Exercise » Below are the records; copy each line in which "when" occurs.

(Saved entries)

· · · · · · ·

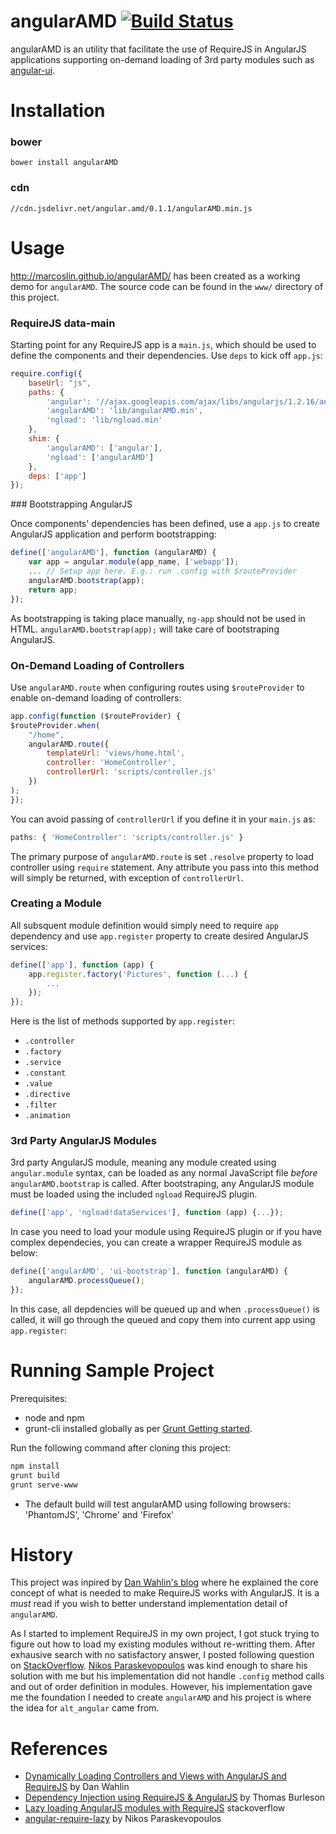angularAMD  [![Build Status](https://travis-ci.org/marcoslin/angularAMD.png)](https://travis-ci.org/marcoslin/angularAMD)
==========
angularAMD is an utility that facilitate the use of RequireJS in AngularJS applications supporting on-demand loading
of 3rd party modules such as [angular-ui](git@github.com:marcoslin/bower-angularAMD.git).

Installation
==========

### bower
    bower install angularAMD

### cdn
    //cdn.jsdelivr.net/angular.amd/0.1.1/angularAMD.min.js

Usage
==========

http://marcoslin.github.io/angularAMD/ has been created as a working demo for `angularAMD`.  The source code
can be found in the `www/` directory of this project.

### RequireJS data-main

Starting point for any RequireJS app is a `main.js`, which should be used to define the components and their dependencies.  Use `deps` to kick off `app.js`:

```Javascript
require.config({
    baseUrl: "js",
    paths: {
        'angular': '//ajax.googleapis.com/ajax/libs/angularjs/1.2.16/angular.min',
        'angularAMD': 'lib/angularAMD.min',
        'ngload': 'lib/ngload.min'
    },
    shim: {
        'angularAMD': ['angular'],
        'ngload': ['angularAMD']
    },    
    deps: ['app']
});
```

### Bootstrapping AngularJS

Once components' dependencies has been defined, use a `app.js` to create AngularJS application and perform bootstrapping:

```Javascript
define(['angularAMD'], function (angularAMD) {
    var app = angular.module(app_name, ['webapp']);
    ... // Setup app here. E.g.: run .config with $routeProvider
    angularAMD.bootstrap(app);
    return app;
});
```

As bootstrapping is taking place manually, `ng-app` should not be used in HTML.  `angularAMD.bootstrap(app);` will take care of bootstraping AngularJS.

### On-Demand Loading of Controllers

Use `angularAMD.route` when configuring routes using `$routeProvider` to enable on-demand loading of controllers:

```Javascript
app.config(function ($routeProvider) {
$routeProvider.when(
    "/home",
    angularAMD.route({
        templateUrl: 'views/home.html',
        controller: 'HomeController',
        controllerUrl: 'scripts/controller.js'
    })
);
});
```

You can avoid passing of `controllerUrl` if you define it in your `main.js` as:

```Javascript
paths: { 'HomeController': 'scripts/controller.js' }
```

The primary purpose of `angularAMD.route` is set `.resolve` property to load controller using `require` statement.
Any attribute you pass into this method will simply be returned, with exception of `controllerUrl`. 


### Creating a Module

All subsquent module definition would simply need to require `app` dependency and use `app.register` property to create
desired AngularJS services:

```Javascript
define(['app'], function (app) {
    app.register.factory('Pictures', function (...) {
        ...
    });
});
```

Here is the list of methods supported by `app.register`:

* `.controller`
* `.factory`
* `.service`
* `.constant`
* `.value`
* `.directive`
* `.filter`
* `.animation`

### 3rd Party AngularJS Modules

3rd party AngularJS module, meaning any module created using `angular.module` syntax, can be loaded as any normal JavaScript file *before* `angularAMD.bootstrap` is called.  After bootstraping, any AngularJS module must be loaded using the included `ngload` RequireJS plugin.

```Javascript
define(['app', 'ngload!dataServices'], function (app) {...});
```

In case you need to load your module using RequireJS plugin or if you have complex dependecies, you can create a wrapper RequireJS module as below:

```Javascript
define(['angularAMD', 'ui-bootstrap'], function (angularAMD) {
    angularAMD.processQueue();
});
```

In this case, all depdencies will be queued up and when `.processQueue()` is called, it will go through the queued and copy them into current app using `app.register`:


Running Sample Project
==========

Prerequisites:
* node and npm
* grunt-cli installed globally as per [Grunt Getting started](http://gruntjs.com/getting-started).

Run the following command after cloning this project:

```bash
npm install
grunt build
grunt serve-www
```
* The default build will test angularAMD using following browsers: 'PhantomJS', 'Chrome' and 'Firefox'

History
==========
This project was inpired by [Dan Wahlin's blog](http://weblogs.asp.net/dwahlin/archive/2013/05/22/dynamically-loading-controllers-and-views-with-angularjs-and-requirejs.aspx)
where he explained the core concept of what is needed to make RequireJS works with AngularJS.  It is a *must* read
if you wish to better understand implementation detail of `angularAMD`.

As I started to implement RequireJS in my own project, I got stuck trying to figure out how to load my existing modules
without re-writting them.  After exhausive search with no satisfactory answer, I posted following question on 
[StackOverflow](http://stackoverflow.com/questions/19134023/lazy-loading-angularjs-modules-with-requirejs).
[Nikos Paraskevopoulos](http://stackoverflow.com/users/2764255/nikos-paraskevopoulos) was kind enough to share his
solution with me but his implementation did not handle `.config` method calls and out of order definition in modules.
However, his implementation gave me the foundation I needed to create `angularAMD` and his project is where the idea
for `alt_angular` came from.


References
==========

* [Dynamically Loading Controllers and Views with AngularJS and RequireJS](http://weblogs.asp.net/dwahlin/archive/2013/05/22/dynamically-loading-controllers-and-views-with-angularjs-and-requirejs.aspx) by Dan Wahlin
* [Dependency Injection using RequireJS & AngularJS](http://solutionoptimist.com/2013/09/30/requirejs-angularjs-dependency-injection/) by Thomas Burleson
* [Lazy loading AngularJS modules with RequireJS](http://stackoverflow.com/questions/19134023/lazy-loading-angularjs-modules-with-requirejs) stackoverflow
* [angular-require-lazy](https://github.com/nikospara/angular-require-lazy) by Nikos Paraskevopoulos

· · · · · · ·

Task solution »
Use `angularAMD.route` when configuring routes using `$routeProvider` to enable on-demand loading of controllers:
$routeProvider.when(
In this case, all depdencies will be queued up and when `.processQueue()` is called, it will go through the queued and copy them into current app using `app.register`:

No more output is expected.